On New Year’s Eve, Pope Francis calls listening an act of love
Pope Francis in St. Peter’s Basilica Dec. 31, 2017. Daniel Ibanez/CNA
By Hannah Brockhaus
January 1, 2020
It is an act of love to spend time with others, to listen to them and their needs, and to try to see them as Christ sees them, Pope Francis said on New Year’s Eve.
“We are called to meet others and listen to their life, their cry for help,” he said Dec. 31. “Listening is already an act of love!”
In his homily during vespers in St. Peter’s Basilica, the pope said “having time for others, dialoguing, recognizing with a contemplative gaze the presence and action of God in their lives, witnessing the new life of the Gospel with deeds rather than words, is truly a service of love which changes reality.”
He also said, addressing residents of Rome in particular, that doing so will bring “new air” to the city and to the Church.
And no one, Francis argued, should feel afraid or think they are not enough to fulfill this important mission.
“Let us remember: God does not choose us because of our ‘skill,’ but precisely because we are and we feel small,” he said.
First Vespers was prayed at the Vatican in anticipation of the Jan. 1 Solemnity of Mary, Mother of God. The prayer was followed by Eucharistic adoration and benediction, and by the singing of the “Te Deum,” a Latin hymn of thanksgiving from the early Church.

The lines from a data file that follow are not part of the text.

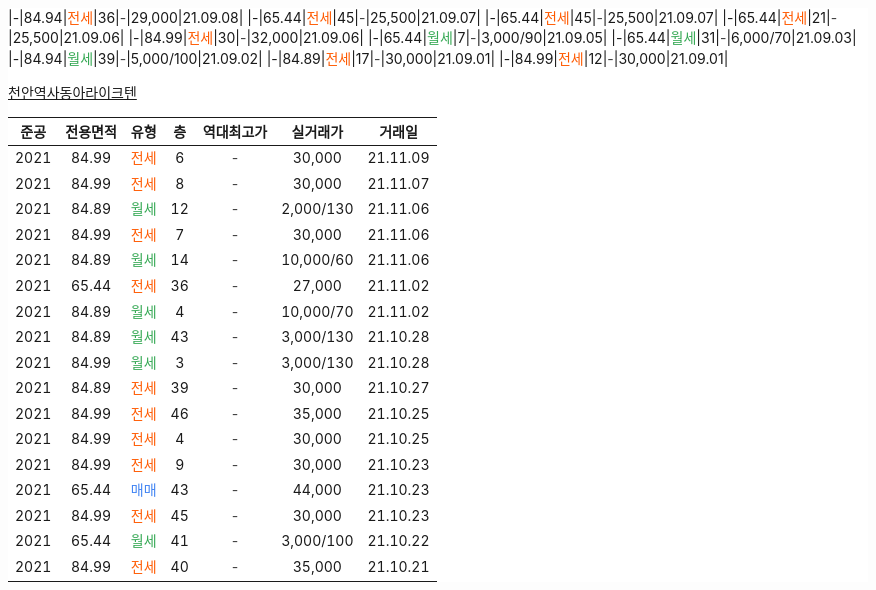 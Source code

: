 |-|84.94|<span style="color:#FF5A00">전세</span>|36|<span style="color:#444444">-</span>|29,000|21.09.08|
|-|65.44|<span style="color:#FF5A00">전세</span>|45|<span style="color:#444444">-</span>|25,500|21.09.07|
|-|65.44|<span style="color:#FF5A00">전세</span>|45|<span style="color:#444444">-</span>|25,500|21.09.07|
|-|65.44|<span style="color:#FF5A00">전세</span>|21|<span style="color:#444444">-</span>|25,500|21.09.06|
|-|84.99|<span style="color:#FF5A00">전세</span>|30|<span style="color:#444444">-</span>|32,000|21.09.06|
|-|65.44|<span style="color:#34A853">월세</span>|7|<span style="color:#444444">-</span>|3,000/90|21.09.05|
|-|65.44|<span style="color:#34A853">월세</span>|31|<span style="color:#444444">-</span>|6,000/70|21.09.03|
|-|84.94|<span style="color:#34A853">월세</span>|39|<span style="color:#444444">-</span>|5,000/100|21.09.02|
|-|84.89|<span style="color:#FF5A00">전세</span>|17|<span style="color:#444444">-</span>|30,000|21.09.01|
|-|84.99|<span style="color:#FF5A00">전세</span>|12|<span style="color:#444444">-</span>|30,000|21.09.01|


<script async src="https://pagead2.googlesyndication.com/pagead/js/adsbygoogle.js"></script>

<ins class="adsbygoogle"
     style="display:block"
     data-ad-client="ca-pub-1142216861245946"
     data-ad-slot="4805727019"
     data-ad-format="auto"
     data-full-width-responsive="true"></ins>
<script>
     (adsbygoogle = window.adsbygoogle || []).push({});
</script>


[천안역사동아라이크텐](https://search.naver.com/search.naver?query=%EC%B2%9C%EC%95%88%EC%97%AD%EC%82%AC%EB%8F%99%EC%95%84%EB%9D%BC%EC%9D%B4%ED%81%AC%ED%85%90)

|준공|전용면적|유형|층|역대최고가|실거래가|거래일|
|:---:|:---:|:---:|:---:|:---:|:---:|:---:|
|2021|84.99|<span style="color:#FF5A00">전세</span>|6|<span style="color:#444444">-</span>|30,000|21.11.09|
|2021|84.99|<span style="color:#FF5A00">전세</span>|8|<span style="color:#444444">-</span>|30,000|21.11.07|
|2021|84.89|<span style="color:#34A853">월세</span>|12|<span style="color:#444444">-</span>|2,000/130|21.11.06|
|2021|84.99|<span style="color:#FF5A00">전세</span>|7|<span style="color:#444444">-</span>|30,000|21.11.06|
|2021|84.89|<span style="color:#34A853">월세</span>|14|<span style="color:#444444">-</span>|10,000/60|21.11.06|
|2021|65.44|<span style="color:#FF5A00">전세</span>|36|<span style="color:#444444">-</span>|27,000|21.11.02|
|2021|84.89|<span style="color:#34A853">월세</span>|4|<span style="color:#444444">-</span>|10,000/70|21.11.02|
|2021|84.89|<span style="color:#34A853">월세</span>|43|<span style="color:#444444">-</span>|3,000/130|21.10.28|
|2021|84.99|<span style="color:#34A853">월세</span>|3|<span style="color:#444444">-</span>|3,000/130|21.10.28|
|2021|84.89|<span style="color:#FF5A00">전세</span>|39|<span style="color:#444444">-</span>|30,000|21.10.27|
|2021|84.99|<span style="color:#FF5A00">전세</span>|46|<span style="color:#444444">-</span>|35,000|21.10.25|
|2021|84.99|<span style="color:#FF5A00">전세</span>|4|<span style="color:#444444">-</span>|30,000|21.10.25|
|2021|84.99|<span style="color:#FF5A00">전세</span>|9|<span style="color:#444444">-</span>|30,000|21.10.23|
|2021|65.44|<span style="color:#4285F3">매매</span>|43|<span style="color:#444444">-</span>|44,000|21.10.23|
|2021|84.99|<span style="color:#FF5A00">전세</span>|45|<span style="color:#444444">-</span>|30,000|21.10.23|
|2021|65.44|<span style="color:#34A853">월세</span>|41|<span style="color:#444444">-</span>|3,000/100|21.10.22|
|2021|84.99|<span style="color:#FF5A00">전세</span>|40|<span style="color:#444444">-</span>|35,000|21.10.21|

After the service, the pope visited the nativity in St. Peter’s Square, greeting those gathered nearby.
Pope Francis said that with the praise of the “Te Deum,” the Church thanks God “for his grace that has sustained us in this year.”
He directed his homily at Catholics of Rome, encouraging them to bring God’s Word to the city through encounters and relationships with its inhabitants.
Rome is a complicated city with many problems, such as corruption and inequalities, he acknowledged, but “Rome is a city where God sends his Word, which, through the Spirit, nestles in the hearts of its inhabitants and pushes them to believe, to hope in spite of everything, to love by fighting for the good of all.”
“I wish tonight that our gaze on the city of Rome would take things from the point of view of the gaze of God,” he stated.
Francis spoke about Jesus’ birth in the small village of Bethlehem and his early life in Nazareth, “a town never mentioned in scripture except to say: ‘can anything good come out of Nazareth?’”
Even in death, Jesus was “discarded by the great city, by Jerusalem,” the pope argued, because his crucifixion took place outside the city’s walls.
Pope Francis said: “God’s decision is clear: to reveal his love he chooses the small city and the despised city.”
“Indeed, when God wants to make all things new through his Son, he does not start from the temple, but from the womb of a small and poor woman of his People,” he continued, noting that “this choice of God is extraordinary!”
History did not change through the powerful men of civil and religious institutions, he added, “but starting from the women of the periphery of the empire, like Mary, and from their infertile wombs, like that of Elizabeth.”
And Mary, who stood sorrowfully under the cross at Christ’s death, extends “her motherhood to all men. The Mother of God is the Mother of the Church and her maternal tenderness reaches all men,” he said.